- [Exercise]: No images, please. Copy each entry below exactly as it reads.

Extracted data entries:
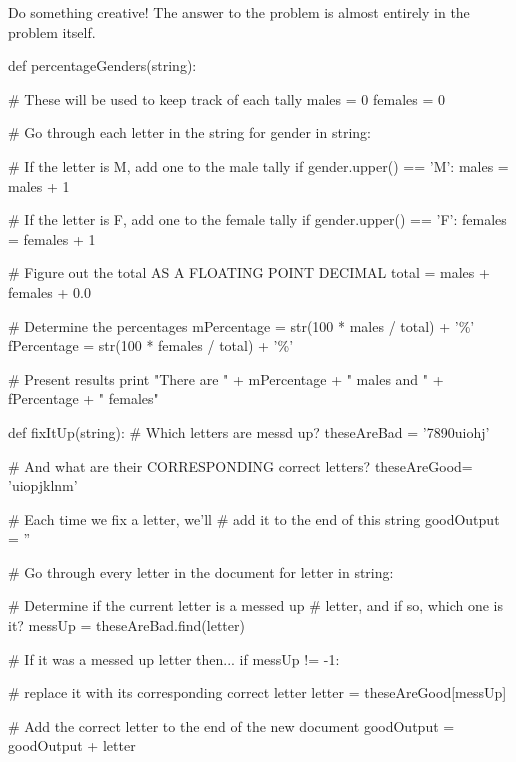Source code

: \begin{exercises}
\begin{ex} %
Do something creative! The answer to the problem is almost entirely in the
problem itself.
\end{ex}

\begin{ex} %
\begin{example}
def percentageGenders(string):
  
  # These will be used to keep track of each tally
  males = 0
  females = 0
  
  # Go through each letter in the string
  for gender in string:
  
    # If the letter is M, add one to the male tally
    if gender.upper() == 'M':
      males = males + 1
    
    # If the letter is F, add one to the female tally
    if gender.upper() == 'F':
      females = females + 1
  
  # Figure out the total AS A FLOATING POINT DECIMAL
  total = males + females + 0.0
  
  # Determine the percentages
  mPercentage = str(100 * males / total) + '\%'
  fPercentage = str(100 * females / total) + '\%'
  
  # Present results
  print "There are " + mPercentage + " males and " + fPercentage + " females"
\end{example}
\end{ex}

\begin{ex} %
\begin{example}
def fixItUp(string):
  # Which letters are messd up?
  theseAreBad = '7890uiohj'
  
  # And what are their CORRESPONDING correct letters?
  theseAreGood= 'uiopjklnm'
  
  # Each time we fix a letter, we'll
  # add it to the end of this string
  goodOutput = ''
  
  # Go through every letter in the document
  for letter in string:

    # Determine if the current letter is a messed up
    # letter, and if so, which one is it?  
    messUp = theseAreBad.find(letter)

    # If it was a messed up letter then...    
    if messUp != -1:
    
      # replace it with its corresponding correct letter
      letter = theseAreGood[messUp]
    
    # Add the correct letter to the end of the new document
    goodOutput = goodOutput + letter
    

\end{example}
\end{ex}
\end{exercises}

- [Written answer]:
Source code

: \begin{exercises}
\begin{ex} %
Do something creative! The answer to the problem is almost entirely in the
problem itself.
\end{ex}

\begin{ex} %
\begin{example}
def percentageGenders(string):
  
  # These will be used to keep track of each tally
  males = 0
  females = 0
  
  # Go through each letter in the string
  for gender in string:
  
    # If the letter is M, add one to the male tally
    if gender.upper() == 'M':
      males = males + 1
    
    # If the letter is F, add one to the female tally
    if gender.upper() == 'F':
      females = females + 1
  
  # Figure out the total AS A FLOATING POINT DECIMAL
  total = males + females + 0.0
  
  # Determine the percentages
  mPercentage = str(100 * males / total) + '\%'
  fPercentage = str(100 * females / total) + '\%'
  
  # Present results
  print "There are " + mPercentage + " males and " + fPercentage + " females"
\end{example}
\end{ex}

\begin{ex} %
\begin{example}
def fixItUp(string):
  # Which letters are messd up?
  theseAreBad = '7890uiohj'
  
  # And what are their CORRESPONDING correct letters?
  theseAreGood= 'uiopjklnm'
  
  # Each time we fix a letter, we'll
  # add it to the end of this string
  goodOutput = ''
  
  # Go through every letter in the document
  for letter in string:

    # Determine if the current letter is a messed up
    # letter, and if so, which one is it?  
    messUp = theseAreBad.find(letter)

    # If it was a messed up letter then...    
    if messUp != -1:
    
      # replace it with its corresponding correct letter
      letter = theseAreGood[messUp]
    
    # Add the correct letter to the end of the new document
    goodOutput = goodOutput + letter
    

\end{example}
\end{ex}
\end{exercises}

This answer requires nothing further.